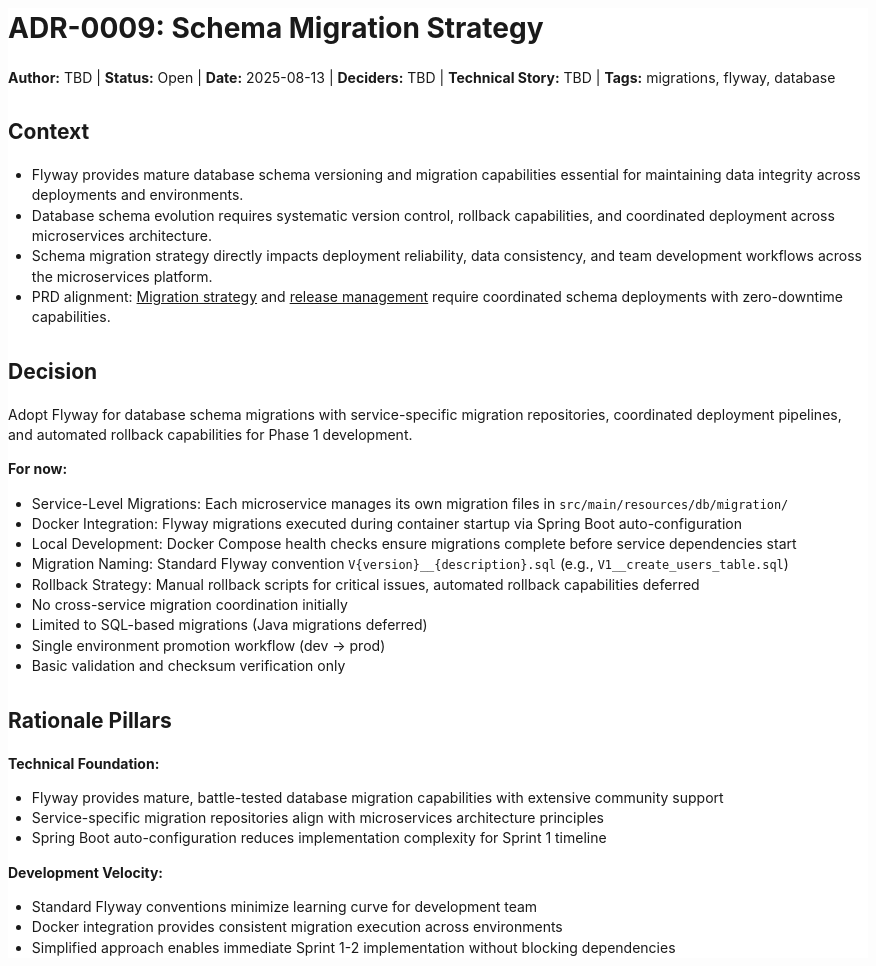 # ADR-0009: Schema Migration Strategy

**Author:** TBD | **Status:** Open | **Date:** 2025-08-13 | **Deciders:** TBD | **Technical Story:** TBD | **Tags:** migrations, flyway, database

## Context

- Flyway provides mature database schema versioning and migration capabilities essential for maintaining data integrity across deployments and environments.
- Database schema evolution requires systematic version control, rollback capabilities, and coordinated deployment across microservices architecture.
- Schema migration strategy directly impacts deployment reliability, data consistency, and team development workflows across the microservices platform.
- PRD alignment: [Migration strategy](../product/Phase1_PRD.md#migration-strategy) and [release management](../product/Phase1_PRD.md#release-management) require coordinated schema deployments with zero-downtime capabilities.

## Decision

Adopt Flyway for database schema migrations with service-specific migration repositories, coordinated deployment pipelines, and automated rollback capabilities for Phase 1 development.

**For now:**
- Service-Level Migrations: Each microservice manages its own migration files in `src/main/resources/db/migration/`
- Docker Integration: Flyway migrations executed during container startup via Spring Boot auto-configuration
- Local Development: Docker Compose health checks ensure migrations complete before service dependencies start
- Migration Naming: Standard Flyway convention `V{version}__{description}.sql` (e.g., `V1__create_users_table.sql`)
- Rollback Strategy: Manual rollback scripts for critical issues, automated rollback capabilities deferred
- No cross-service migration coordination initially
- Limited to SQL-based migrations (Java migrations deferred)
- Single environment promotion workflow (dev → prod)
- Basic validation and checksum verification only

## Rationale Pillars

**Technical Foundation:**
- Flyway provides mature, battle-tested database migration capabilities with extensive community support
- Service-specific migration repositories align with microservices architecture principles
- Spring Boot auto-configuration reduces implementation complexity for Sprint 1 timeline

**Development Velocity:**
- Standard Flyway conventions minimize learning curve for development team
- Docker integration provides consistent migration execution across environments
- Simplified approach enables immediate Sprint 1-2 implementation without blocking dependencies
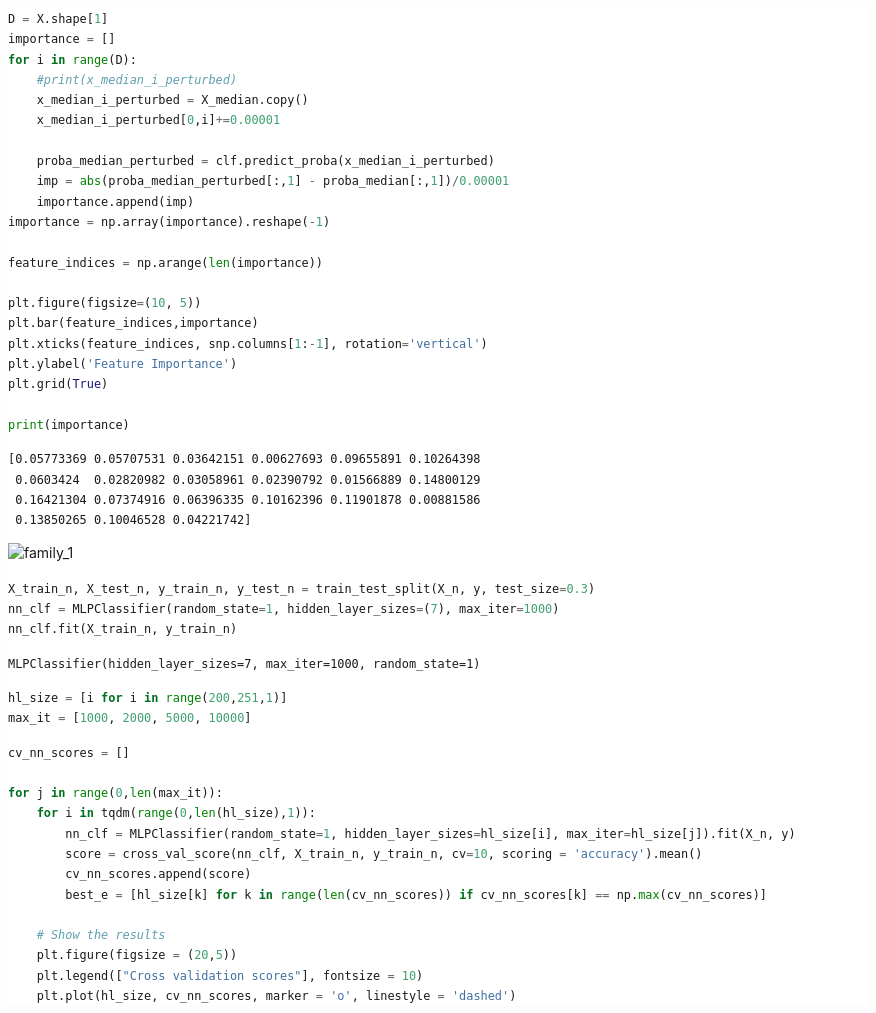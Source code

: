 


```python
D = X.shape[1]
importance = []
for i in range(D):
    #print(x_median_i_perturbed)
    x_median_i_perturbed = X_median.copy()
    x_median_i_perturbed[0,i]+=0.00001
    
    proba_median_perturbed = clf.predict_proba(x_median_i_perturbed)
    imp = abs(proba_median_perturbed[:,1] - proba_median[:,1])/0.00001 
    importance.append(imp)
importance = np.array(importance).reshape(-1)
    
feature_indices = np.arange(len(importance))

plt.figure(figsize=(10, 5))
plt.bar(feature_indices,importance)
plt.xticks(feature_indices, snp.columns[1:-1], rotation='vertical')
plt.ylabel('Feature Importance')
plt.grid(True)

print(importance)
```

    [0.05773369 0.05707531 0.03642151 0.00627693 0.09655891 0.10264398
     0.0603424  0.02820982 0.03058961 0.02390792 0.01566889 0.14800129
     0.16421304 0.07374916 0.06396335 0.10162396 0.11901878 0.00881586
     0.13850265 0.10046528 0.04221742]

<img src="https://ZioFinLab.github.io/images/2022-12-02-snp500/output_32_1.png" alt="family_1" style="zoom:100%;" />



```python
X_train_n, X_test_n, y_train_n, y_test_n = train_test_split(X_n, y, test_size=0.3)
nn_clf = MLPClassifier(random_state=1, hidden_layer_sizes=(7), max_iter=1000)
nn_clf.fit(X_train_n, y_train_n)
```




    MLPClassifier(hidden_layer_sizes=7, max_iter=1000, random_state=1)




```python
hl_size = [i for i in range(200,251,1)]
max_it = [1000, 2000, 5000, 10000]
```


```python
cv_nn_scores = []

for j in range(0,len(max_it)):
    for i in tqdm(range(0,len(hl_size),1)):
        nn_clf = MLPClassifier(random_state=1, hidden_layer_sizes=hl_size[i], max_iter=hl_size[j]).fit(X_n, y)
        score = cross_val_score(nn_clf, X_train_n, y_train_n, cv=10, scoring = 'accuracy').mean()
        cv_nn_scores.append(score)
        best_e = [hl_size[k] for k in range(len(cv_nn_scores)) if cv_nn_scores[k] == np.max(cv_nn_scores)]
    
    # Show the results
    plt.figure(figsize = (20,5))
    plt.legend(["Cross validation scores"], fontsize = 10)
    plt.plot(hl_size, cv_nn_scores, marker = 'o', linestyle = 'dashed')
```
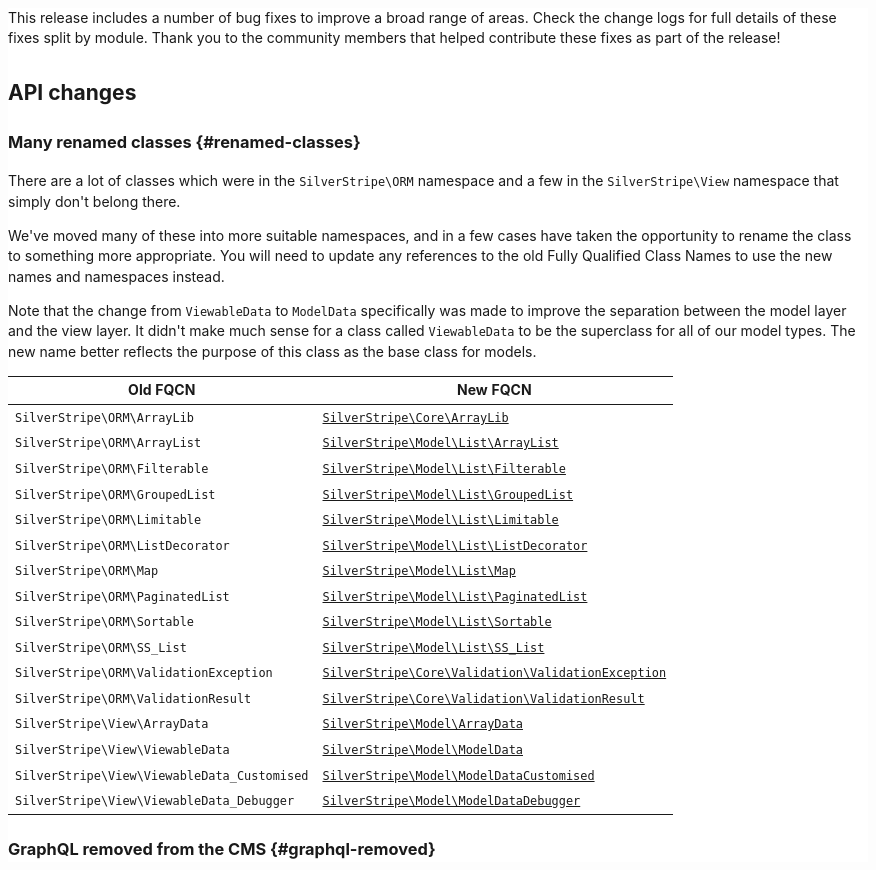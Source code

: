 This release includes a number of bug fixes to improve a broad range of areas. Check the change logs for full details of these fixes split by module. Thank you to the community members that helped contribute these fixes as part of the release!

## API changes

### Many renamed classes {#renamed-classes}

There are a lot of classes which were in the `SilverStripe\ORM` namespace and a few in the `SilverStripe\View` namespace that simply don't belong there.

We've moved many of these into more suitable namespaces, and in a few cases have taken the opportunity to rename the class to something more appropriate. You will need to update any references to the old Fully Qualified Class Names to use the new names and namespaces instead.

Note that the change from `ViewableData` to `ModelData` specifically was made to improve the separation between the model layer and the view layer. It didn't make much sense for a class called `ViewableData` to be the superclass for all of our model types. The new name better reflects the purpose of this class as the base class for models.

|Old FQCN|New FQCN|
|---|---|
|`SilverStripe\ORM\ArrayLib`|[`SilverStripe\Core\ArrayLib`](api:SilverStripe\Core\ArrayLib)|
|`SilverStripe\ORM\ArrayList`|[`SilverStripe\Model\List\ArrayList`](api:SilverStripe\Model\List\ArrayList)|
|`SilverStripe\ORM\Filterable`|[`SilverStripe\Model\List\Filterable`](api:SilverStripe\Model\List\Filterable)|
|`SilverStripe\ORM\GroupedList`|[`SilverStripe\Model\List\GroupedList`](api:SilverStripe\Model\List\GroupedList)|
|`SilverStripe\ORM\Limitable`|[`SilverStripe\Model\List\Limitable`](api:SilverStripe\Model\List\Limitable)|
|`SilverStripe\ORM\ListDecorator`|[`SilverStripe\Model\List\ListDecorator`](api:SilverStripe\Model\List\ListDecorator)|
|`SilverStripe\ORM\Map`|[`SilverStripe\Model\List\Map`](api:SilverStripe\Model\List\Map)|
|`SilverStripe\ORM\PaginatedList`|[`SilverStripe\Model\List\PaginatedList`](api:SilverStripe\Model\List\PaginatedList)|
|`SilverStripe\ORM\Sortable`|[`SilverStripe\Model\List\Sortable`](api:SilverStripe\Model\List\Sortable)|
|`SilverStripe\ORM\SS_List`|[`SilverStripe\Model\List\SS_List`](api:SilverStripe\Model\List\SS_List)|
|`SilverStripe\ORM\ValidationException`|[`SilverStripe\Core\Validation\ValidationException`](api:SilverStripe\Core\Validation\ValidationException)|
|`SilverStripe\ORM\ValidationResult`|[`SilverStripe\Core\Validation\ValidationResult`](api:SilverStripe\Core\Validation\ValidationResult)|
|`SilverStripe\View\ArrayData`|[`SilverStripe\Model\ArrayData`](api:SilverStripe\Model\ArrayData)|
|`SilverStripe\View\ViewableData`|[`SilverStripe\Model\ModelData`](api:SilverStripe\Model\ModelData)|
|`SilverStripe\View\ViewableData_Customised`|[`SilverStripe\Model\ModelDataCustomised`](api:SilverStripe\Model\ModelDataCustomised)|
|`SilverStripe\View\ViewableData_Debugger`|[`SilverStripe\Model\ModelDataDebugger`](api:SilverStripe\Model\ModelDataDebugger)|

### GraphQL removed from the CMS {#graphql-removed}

*What to work on*
When you print the entries, keep every line exactly as it is and drop the pictures.

*Written answer*
 # ADR-0009: Schema Migration Strategy

**Author:** TBD | **Status:** Open | **Date:** 2025-08-13 | **Deciders:** TBD | **Technical Story:** TBD | **Tags:** migrations, flyway, database

## Context

- Flyway provides mature database schema versioning and migration capabilities essential for maintaining data integrity across deployments and environments.
- Database schema evolution requires systematic version control, rollback capabilities, and coordinated deployment across microservices architecture.
- Schema migration strategy directly impacts deployment reliability, data consistency, and team development workflows across the microservices platform.
- PRD alignment: [Migration strategy](../product/Phase1_PRD.md#migration-strategy) and [release management](../product/Phase1_PRD.md#release-management) require coordinated schema deployments with zero-downtime capabilities.

## Decision

Adopt Flyway for database schema migrations with service-specific migration repositories, coordinated deployment pipelines, and automated rollback capabilities for Phase 1 development.

**For now:**
- Service-Level Migrations: Each microservice manages its own migration files in `src/main/resources/db/migration/`
- Docker Integration: Flyway migrations executed during container startup via Spring Boot auto-configuration
- Local Development: Docker Compose health checks ensure migrations complete before service dependencies start
- Migration Naming: Standard Flyway convention `V{version}__{description}.sql` (e.g., `V1__create_users_table.sql`)
- Rollback Strategy: Manual rollback scripts for critical issues, automated rollback capabilities deferred
- No cross-service migration coordination initially
- Limited to SQL-based migrations (Java migrations deferred)
- Single environment promotion workflow (dev → prod)
- Basic validation and checksum verification only

## Rationale Pillars

**Technical Foundation:**
- Flyway provides mature, battle-tested database migration capabilities with extensive community support
- Service-specific migration repositories align with microservices architecture principles
- Spring Boot auto-configuration reduces implementation complexity for Sprint 1 timeline

**Development Velocity:**
- Standard Flyway conventions minimize learning curve for development team
- Docker integration provides consistent migration execution across environments
- Simplified approach enables immediate Sprint 1-2 implementation without blocking dependencies
Source code

: 


```python
D = X.shape[1]
importance = []
for i in range(D):
    #print(x_median_i_perturbed)
    x_median_i_perturbed = X_median.copy()
    x_median_i_perturbed[0,i]+=0.00001
    
    proba_median_perturbed = clf.predict_proba(x_median_i_perturbed)
    imp = abs(proba_median_perturbed[:,1] - proba_median[:,1])/0.00001 
    importance.append(imp)
importance = np.array(importance).reshape(-1)
    
feature_indices = np.arange(len(importance))

plt.figure(figsize=(10, 5))
plt.bar(feature_indices,importance)
plt.xticks(feature_indices, snp.columns[1:-1], rotation='vertical')
plt.ylabel('Feature Importance')
plt.grid(True)

print(importance)
```

    [0.05773369 0.05707531 0.03642151 0.00627693 0.09655891 0.10264398
     0.0603424  0.02820982 0.03058961 0.02390792 0.01566889 0.14800129
     0.16421304 0.07374916 0.06396335 0.10162396 0.11901878 0.00881586
     0.13850265 0.10046528 0.04221742]

<img src="https://ZioFinLab.github.io/images/2022-12-02-snp500/output_32_1.png" alt="family_1" style="zoom:100%;" />



```python
X_train_n, X_test_n, y_train_n, y_test_n = train_test_split(X_n, y, test_size=0.3)
nn_clf = MLPClassifier(random_state=1, hidden_layer_sizes=(7), max_iter=1000)
nn_clf.fit(X_train_n, y_train_n)
```




    MLPClassifier(hidden_layer_sizes=7, max_iter=1000, random_state=1)




```python
hl_size = [i for i in range(200,251,1)]
max_it = [1000, 2000, 5000, 10000]
```


```python
cv_nn_scores = []

for j in range(0,len(max_it)):
    for i in tqdm(range(0,len(hl_size),1)):
        nn_clf = MLPClassifier(random_state=1, hidden_layer_sizes=hl_size[i], max_iter=hl_size[j]).fit(X_n, y)
        score = cross_val_score(nn_clf, X_train_n, y_train_n, cv=10, scoring = 'accuracy').mean()
        cv_nn_scores.append(score)
        best_e = [hl_size[k] for k in range(len(cv_nn_scores)) if cv_nn_scores[k] == np.max(cv_nn_scores)]
    
    # Show the results
    plt.figure(figsize = (20,5))
    plt.legend(["Cross validation scores"], fontsize = 10)
    plt.plot(hl_size, cv_nn_scores, marker = 'o', linestyle = 'dashed')
```
Source code

: This release includes a number of bug fixes to improve a broad range of areas. Check the change logs for full details of these fixes split by module. Thank you to the community members that helped contribute these fixes as part of the release!

## API changes

### Many renamed classes {#renamed-classes}

There are a lot of classes which were in the `SilverStripe\ORM` namespace and a few in the `SilverStripe\View` namespace that simply don't belong there.

We've moved many of these into more suitable namespaces, and in a few cases have taken the opportunity to rename the class to something more appropriate. You will need to update any references to the old Fully Qualified Class Names to use the new names and namespaces instead.

Note that the change from `ViewableData` to `ModelData` specifically was made to improve the separation between the model layer and the view layer. It didn't make much sense for a class called `ViewableData` to be the superclass for all of our model types. The new name better reflects the purpose of this class as the base class for models.

|Old FQCN|New FQCN|
|---|---|
|`SilverStripe\ORM\ArrayLib`|[`SilverStripe\Core\ArrayLib`](api:SilverStripe\Core\ArrayLib)|
|`SilverStripe\ORM\ArrayList`|[`SilverStripe\Model\List\ArrayList`](api:SilverStripe\Model\List\ArrayList)|
|`SilverStripe\ORM\Filterable`|[`SilverStripe\Model\List\Filterable`](api:SilverStripe\Model\List\Filterable)|
|`SilverStripe\ORM\GroupedList`|[`SilverStripe\Model\List\GroupedList`](api:SilverStripe\Model\List\GroupedList)|
|`SilverStripe\ORM\Limitable`|[`SilverStripe\Model\List\Limitable`](api:SilverStripe\Model\List\Limitable)|
|`SilverStripe\ORM\ListDecorator`|[`SilverStripe\Model\List\ListDecorator`](api:SilverStripe\Model\List\ListDecorator)|
|`SilverStripe\ORM\Map`|[`SilverStripe\Model\List\Map`](api:SilverStripe\Model\List\Map)|
|`SilverStripe\ORM\PaginatedList`|[`SilverStripe\Model\List\PaginatedList`](api:SilverStripe\Model\List\PaginatedList)|
|`SilverStripe\ORM\Sortable`|[`SilverStripe\Model\List\Sortable`](api:SilverStripe\Model\List\Sortable)|
|`SilverStripe\ORM\SS_List`|[`SilverStripe\Model\List\SS_List`](api:SilverStripe\Model\List\SS_List)|
|`SilverStripe\ORM\ValidationException`|[`SilverStripe\Core\Validation\ValidationException`](api:SilverStripe\Core\Validation\ValidationException)|
|`SilverStripe\ORM\ValidationResult`|[`SilverStripe\Core\Validation\ValidationResult`](api:SilverStripe\Core\Validation\ValidationResult)|
|`SilverStripe\View\ArrayData`|[`SilverStripe\Model\ArrayData`](api:SilverStripe\Model\ArrayData)|
|`SilverStripe\View\ViewableData`|[`SilverStripe\Model\ModelData`](api:SilverStripe\Model\ModelData)|
|`SilverStripe\View\ViewableData_Customised`|[`SilverStripe\Model\ModelDataCustomised`](api:SilverStripe\Model\ModelDataCustomised)|
|`SilverStripe\View\ViewableData_Debugger`|[`SilverStripe\Model\ModelDataDebugger`](api:SilverStripe\Model\ModelDataDebugger)|

### GraphQL removed from the CMS {#graphql-removed}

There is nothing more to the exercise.